**Aim of the exercise:** Copy each line below word for word and drop every image.

**Collected data:**
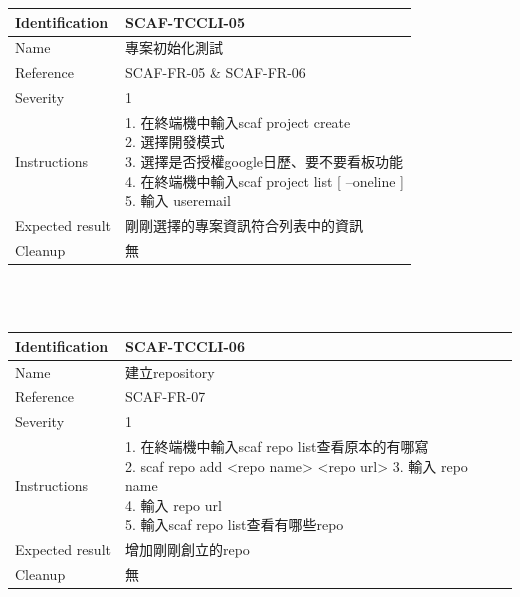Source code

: \documentclass{report}
\begin{document}
\begin{tabularx}{\textwidth}{
  |p{}%
  |p{}|%
  }
  \hline
  \centering Identification &  SCAF-TCCLI-05 \\
  \hline
  \centering Name & 專案初始化測試 \\
  \hline
  \centering Reference & SCAF-FR-05 \& SCAF-FR-06 \\
  \hline
  \centering Severity & 1 \\
  \hline
  \centering Instructions & 
  \makecell[l]{
    1. 在終端機中輸入scaf project create \\
    2. 選擇開發模式 \\
    3. 選擇是否授權google日歷、要不要看板功能 \\
    4. 在終端機中輸入scaf project list [ --oneline ]  \\
    5. 輸入 useremail \\
  }\\
  \hline
  \centering Expected result & 剛剛選擇的專案資訊符合列表中的資訊 \\
  \hline
  \centering Cleanup & 無 \\
  \hline
\end{tabularx}
\\
\newline
\\


\begin{tabularx}{\textwidth}{
  |p{}%
  |p{}|%
  }
  \hline
  \centering Identification &  SCAF-TCCLI-06 \\
  \hline
  \centering Name & 建立repository \\
  \hline
  \centering Reference & SCAF-FR-07 \\
  \hline
  \centering Severity & 1 \\
  \hline
  \centering Instructions & 
  \makecell[l]{
    1. 在終端機中輸入scaf repo list查看原本的有哪寫 \\
    2. scaf repo add <repo name> <repo url>
    3. 輸入 repo name \\
    4. 輸入 repo url \\
    5. 輸入scaf repo list查看有哪些repo \\
  }\\
  \hline
  \centering Expected result & 增加剛剛創立的repo \\
  \hline
  \centering Cleanup & 無 \\
  \hline
\end{tabularx}
\\
\newline
\\
\end{document}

**Exercise output:**
Source code

: \documentclass{report}
\begin{document}
\begin{tabularx}{\textwidth}{
  |p{}%
  |p{}|%
  }
  \hline
  \centering Identification &  SCAF-TCCLI-05 \\
  \hline
  \centering Name & 專案初始化測試 \\
  \hline
  \centering Reference & SCAF-FR-05 \& SCAF-FR-06 \\
  \hline
  \centering Severity & 1 \\
  \hline
  \centering Instructions & 
  \makecell[l]{
    1. 在終端機中輸入scaf project create \\
    2. 選擇開發模式 \\
    3. 選擇是否授權google日歷、要不要看板功能 \\
    4. 在終端機中輸入scaf project list [ --oneline ]  \\
    5. 輸入 useremail \\
  }\\
  \hline
  \centering Expected result & 剛剛選擇的專案資訊符合列表中的資訊 \\
  \hline
  \centering Cleanup & 無 \\
  \hline
\end{tabularx}
\\
\newline
\\


\begin{tabularx}{\textwidth}{
  |p{}%
  |p{}|%
  }
  \hline
  \centering Identification &  SCAF-TCCLI-06 \\
  \hline
  \centering Name & 建立repository \\
  \hline
  \centering Reference & SCAF-FR-07 \\
  \hline
  \centering Severity & 1 \\
  \hline
  \centering Instructions & 
  \makecell[l]{
    1. 在終端機中輸入scaf repo list查看原本的有哪寫 \\
    2. scaf repo add <repo name> <repo url>
    3. 輸入 repo name \\
    4. 輸入 repo url \\
    5. 輸入scaf repo list查看有哪些repo \\
  }\\
  \hline
  \centering Expected result & 增加剛剛創立的repo \\
  \hline
  \centering Cleanup & 無 \\
  \hline
\end{tabularx}
\\
\newline
\\
\end{document}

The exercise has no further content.